Les autres titres composant la bande-originale du film sont eux aussi brillamment choisis. Les titres sont évocateurs et les paroles lourdes de sens. Le film s’ouvre sur Every Nigger is a Star de Boris Gardiner et contient encore par exemple le titre Hello Stranger de Barbara Lewis.

Si le parti pris visuel et narratif est osé, la mise en scène très stylisée du cinéaste n’en est pas pour autant moins délicate et pudique. Son esthétique singulière et poétique lui permet d’être au plus près des émotions et des sentiments qui habitent et animent les personnages. Le cinéaste privilégie en effet l’introspection aux clichés et autres leçons de morales. On peut le constater par son choix de privilégier le hors-champs, les ellipses ou encore les moments de silences éloquents pour évoquer non seulement la vie de son personnage mais aussi par la même, pour interpeller le spectateur sur le sens de la vie en général. Le film est une expérience sensorielle intime. Évoquant l’aspiration au changement de tous ceux qui un jour se sont sentis différents ou piégés par leur propres émotions, Moonlight parle d’amour : L’amour de ses proches et les liens familiaux mais aussi l’amour de soi, l’acceptation de qui l’on est.

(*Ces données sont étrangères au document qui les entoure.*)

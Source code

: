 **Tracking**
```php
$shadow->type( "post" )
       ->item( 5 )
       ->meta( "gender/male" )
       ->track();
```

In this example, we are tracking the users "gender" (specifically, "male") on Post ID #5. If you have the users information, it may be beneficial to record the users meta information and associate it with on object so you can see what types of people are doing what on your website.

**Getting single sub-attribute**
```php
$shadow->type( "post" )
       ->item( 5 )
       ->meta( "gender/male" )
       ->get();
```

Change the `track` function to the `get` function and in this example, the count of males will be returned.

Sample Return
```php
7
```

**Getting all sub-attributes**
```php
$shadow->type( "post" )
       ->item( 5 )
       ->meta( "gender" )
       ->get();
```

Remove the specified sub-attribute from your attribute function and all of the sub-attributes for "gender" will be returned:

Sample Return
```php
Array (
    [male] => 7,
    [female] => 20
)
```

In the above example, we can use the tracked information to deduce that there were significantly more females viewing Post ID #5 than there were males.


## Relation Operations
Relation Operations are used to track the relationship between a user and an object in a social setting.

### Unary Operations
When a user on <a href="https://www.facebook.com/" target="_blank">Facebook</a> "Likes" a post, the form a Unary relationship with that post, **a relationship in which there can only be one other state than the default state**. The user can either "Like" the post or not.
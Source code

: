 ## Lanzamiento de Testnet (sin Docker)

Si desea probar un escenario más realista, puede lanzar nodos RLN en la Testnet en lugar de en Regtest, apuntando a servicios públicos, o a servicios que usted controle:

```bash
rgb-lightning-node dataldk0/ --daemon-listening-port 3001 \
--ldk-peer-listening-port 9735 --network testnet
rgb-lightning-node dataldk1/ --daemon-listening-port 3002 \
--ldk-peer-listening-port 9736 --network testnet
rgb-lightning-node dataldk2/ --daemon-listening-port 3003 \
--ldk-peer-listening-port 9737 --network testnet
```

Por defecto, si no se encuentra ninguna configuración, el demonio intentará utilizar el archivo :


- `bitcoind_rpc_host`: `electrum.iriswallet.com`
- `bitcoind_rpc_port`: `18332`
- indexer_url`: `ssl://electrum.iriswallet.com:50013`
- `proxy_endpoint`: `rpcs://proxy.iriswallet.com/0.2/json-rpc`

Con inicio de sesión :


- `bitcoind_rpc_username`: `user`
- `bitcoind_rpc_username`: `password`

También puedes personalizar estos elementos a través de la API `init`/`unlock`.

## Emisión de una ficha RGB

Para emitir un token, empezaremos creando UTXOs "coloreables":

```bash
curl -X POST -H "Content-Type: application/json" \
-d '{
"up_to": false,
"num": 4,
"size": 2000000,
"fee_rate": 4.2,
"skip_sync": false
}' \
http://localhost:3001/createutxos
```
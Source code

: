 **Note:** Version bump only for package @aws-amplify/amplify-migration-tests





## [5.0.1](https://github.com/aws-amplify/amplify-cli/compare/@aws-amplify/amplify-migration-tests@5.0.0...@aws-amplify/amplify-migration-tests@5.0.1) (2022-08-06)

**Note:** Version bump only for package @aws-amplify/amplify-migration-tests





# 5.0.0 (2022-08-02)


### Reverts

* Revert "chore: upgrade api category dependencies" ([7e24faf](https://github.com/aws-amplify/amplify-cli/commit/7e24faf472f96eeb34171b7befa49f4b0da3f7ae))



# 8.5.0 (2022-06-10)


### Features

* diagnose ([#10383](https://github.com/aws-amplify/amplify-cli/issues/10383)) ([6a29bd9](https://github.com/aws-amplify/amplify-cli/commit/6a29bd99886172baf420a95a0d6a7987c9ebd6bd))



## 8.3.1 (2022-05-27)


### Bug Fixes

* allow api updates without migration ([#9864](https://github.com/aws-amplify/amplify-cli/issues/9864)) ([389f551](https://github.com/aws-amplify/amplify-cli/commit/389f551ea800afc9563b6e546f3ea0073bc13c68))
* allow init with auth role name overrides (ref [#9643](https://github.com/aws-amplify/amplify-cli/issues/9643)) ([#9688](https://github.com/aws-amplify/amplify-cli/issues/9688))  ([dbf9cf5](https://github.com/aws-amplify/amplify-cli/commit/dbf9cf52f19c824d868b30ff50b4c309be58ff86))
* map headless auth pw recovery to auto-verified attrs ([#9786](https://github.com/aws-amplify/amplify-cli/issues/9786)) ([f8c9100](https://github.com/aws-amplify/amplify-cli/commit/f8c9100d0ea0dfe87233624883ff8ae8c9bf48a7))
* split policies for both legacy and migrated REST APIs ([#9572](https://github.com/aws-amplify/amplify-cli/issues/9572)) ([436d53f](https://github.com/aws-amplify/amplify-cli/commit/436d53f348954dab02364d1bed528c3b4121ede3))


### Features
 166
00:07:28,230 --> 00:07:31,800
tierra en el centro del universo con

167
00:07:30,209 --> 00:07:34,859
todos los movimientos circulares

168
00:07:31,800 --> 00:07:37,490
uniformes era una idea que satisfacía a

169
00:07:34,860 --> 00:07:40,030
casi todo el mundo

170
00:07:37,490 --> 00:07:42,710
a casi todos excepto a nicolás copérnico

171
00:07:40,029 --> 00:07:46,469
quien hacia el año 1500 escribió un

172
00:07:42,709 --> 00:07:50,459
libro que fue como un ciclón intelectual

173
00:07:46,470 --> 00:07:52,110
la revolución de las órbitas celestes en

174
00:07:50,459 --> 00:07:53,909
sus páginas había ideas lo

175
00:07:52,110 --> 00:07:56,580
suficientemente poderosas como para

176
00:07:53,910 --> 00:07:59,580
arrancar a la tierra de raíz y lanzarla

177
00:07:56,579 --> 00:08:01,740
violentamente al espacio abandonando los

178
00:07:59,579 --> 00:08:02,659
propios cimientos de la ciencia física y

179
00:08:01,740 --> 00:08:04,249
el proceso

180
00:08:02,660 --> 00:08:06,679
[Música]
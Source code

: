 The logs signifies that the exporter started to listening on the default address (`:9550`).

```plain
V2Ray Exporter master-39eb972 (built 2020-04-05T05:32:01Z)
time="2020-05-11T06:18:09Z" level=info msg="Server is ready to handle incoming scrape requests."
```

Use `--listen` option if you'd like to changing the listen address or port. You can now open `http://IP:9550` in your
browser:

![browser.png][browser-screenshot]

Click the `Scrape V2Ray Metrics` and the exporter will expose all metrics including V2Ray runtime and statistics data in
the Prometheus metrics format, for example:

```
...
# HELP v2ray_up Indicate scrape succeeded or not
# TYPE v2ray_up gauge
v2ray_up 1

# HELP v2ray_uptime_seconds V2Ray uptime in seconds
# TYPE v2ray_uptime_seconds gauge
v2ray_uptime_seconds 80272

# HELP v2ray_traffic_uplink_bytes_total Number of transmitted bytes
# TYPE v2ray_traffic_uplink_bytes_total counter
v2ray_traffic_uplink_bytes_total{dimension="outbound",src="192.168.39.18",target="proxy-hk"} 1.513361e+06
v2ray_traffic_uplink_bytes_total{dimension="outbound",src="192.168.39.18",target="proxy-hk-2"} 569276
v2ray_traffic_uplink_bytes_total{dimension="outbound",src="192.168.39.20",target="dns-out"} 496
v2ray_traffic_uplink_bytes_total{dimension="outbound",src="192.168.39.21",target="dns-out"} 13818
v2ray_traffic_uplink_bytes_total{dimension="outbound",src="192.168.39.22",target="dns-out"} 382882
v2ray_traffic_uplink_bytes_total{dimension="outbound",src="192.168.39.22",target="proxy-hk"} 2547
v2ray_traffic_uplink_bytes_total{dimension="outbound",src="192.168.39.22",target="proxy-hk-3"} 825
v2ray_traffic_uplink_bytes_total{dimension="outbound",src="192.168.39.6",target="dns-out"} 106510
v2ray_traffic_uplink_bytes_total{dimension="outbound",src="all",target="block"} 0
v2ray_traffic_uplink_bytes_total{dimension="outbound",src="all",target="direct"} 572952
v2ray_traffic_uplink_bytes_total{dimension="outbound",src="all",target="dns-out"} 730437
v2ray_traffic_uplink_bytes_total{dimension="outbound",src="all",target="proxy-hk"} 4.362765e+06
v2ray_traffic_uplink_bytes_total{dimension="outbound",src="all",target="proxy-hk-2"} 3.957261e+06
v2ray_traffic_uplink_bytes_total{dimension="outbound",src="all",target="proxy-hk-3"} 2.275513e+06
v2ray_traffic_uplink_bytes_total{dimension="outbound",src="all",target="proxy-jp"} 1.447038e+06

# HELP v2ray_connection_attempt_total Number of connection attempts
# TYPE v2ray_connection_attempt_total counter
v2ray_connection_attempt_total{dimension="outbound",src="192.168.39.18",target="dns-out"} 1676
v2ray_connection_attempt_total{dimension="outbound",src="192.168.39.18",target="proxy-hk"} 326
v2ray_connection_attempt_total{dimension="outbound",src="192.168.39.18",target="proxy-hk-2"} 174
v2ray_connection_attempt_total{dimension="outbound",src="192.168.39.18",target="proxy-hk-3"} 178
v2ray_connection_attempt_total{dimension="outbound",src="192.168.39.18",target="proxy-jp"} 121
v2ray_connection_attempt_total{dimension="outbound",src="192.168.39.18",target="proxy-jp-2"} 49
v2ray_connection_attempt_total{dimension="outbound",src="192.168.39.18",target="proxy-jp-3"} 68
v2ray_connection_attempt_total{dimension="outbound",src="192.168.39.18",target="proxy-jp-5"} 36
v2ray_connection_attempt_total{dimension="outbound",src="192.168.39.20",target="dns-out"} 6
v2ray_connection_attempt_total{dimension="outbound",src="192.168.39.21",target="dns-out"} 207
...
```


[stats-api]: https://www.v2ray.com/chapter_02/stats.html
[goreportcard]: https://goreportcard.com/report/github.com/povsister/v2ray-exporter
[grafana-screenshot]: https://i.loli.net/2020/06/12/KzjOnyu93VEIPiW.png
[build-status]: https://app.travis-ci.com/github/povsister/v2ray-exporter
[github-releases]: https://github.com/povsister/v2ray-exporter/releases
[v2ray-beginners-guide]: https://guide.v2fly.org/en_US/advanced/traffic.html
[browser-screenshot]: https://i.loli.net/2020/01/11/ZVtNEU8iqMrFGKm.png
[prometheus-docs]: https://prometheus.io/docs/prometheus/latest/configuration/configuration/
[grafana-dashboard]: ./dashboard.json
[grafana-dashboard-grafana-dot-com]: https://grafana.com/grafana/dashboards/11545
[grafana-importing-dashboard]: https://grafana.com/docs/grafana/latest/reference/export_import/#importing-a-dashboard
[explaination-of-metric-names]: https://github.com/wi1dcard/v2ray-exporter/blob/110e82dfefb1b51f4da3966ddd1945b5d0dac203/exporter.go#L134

« C’est un film profondément sensoriel où les personnages finissent par s’autoriser à ressentir les sentiments qui les animent. En assumant leurs émotions, ils revendiquent bien légitimement leur identité. C’est fascinant de voir quelqu’un qui aspire à quelque chose qui l’habite au plus profond de lui mais qui n’ose pas le clamer haut et fort. » Barry Jenkins

Film militant qui dénonce les ostracismes ordinaires sans être manichéen ou enragé, Moonlight est une intelligente leçon, tant sur le plan politique, social et psychologique que sur le plan artistique. A une époque où beaucoup en ont grandement besoin, Moonlight est un film qui fait réfléchir et qui éveille les consciences. En cela, Moonlight est un film humaniste. Barry Jenkins maîtrise parfaitement la conjugaison du langage cinématographique avec l’intelligence de son sujet. Moonlight est un film juste, rare et sensible. Un film bouleversant touché par la grâce. Un film profondément humain et nécessaire. Un film universel. Essentiel.

Steve Le Nedelec

A lire : Moonlight (I)

Moonlight un film de Barry Jenkins avec Alex R. Hibbert, Ashton Sanders, Trevante Rhodes, Mahershala Ali, Janelle Monae, Naomie Harris, Jaden Piner, Jharrell Jerome, Andre Holland… Scénario : Barry Jenkins. Histoire originale de Tarell Alvin McCraney. Image : James Laxton. Décors : Hannah Beachler. Costumes : Caroline eselin-Schaefer. Montage : Nat Sanders. Musique : Nicholas Britell. Producteurs : Adele Romanski, Dede Gardner, Jeremy Kleiner. Production : A24 – Plan B Entertainment. Distribution (France) : Mars Films (Sortie le 1er février 2017). Etats-Unis. 2016. 111 minutes. Couleur. Format image : 2.35 :1. Tous Publics. Sélection officielle : Tiff – New-York Film Festival – Telluride – BFI London. Oscars 2017 : Meilleur film, Meilleur acteur second rôle (Mahershala Ali), Meilleure adaptation. Golden Globes 2017 du Meilleur film dramatique.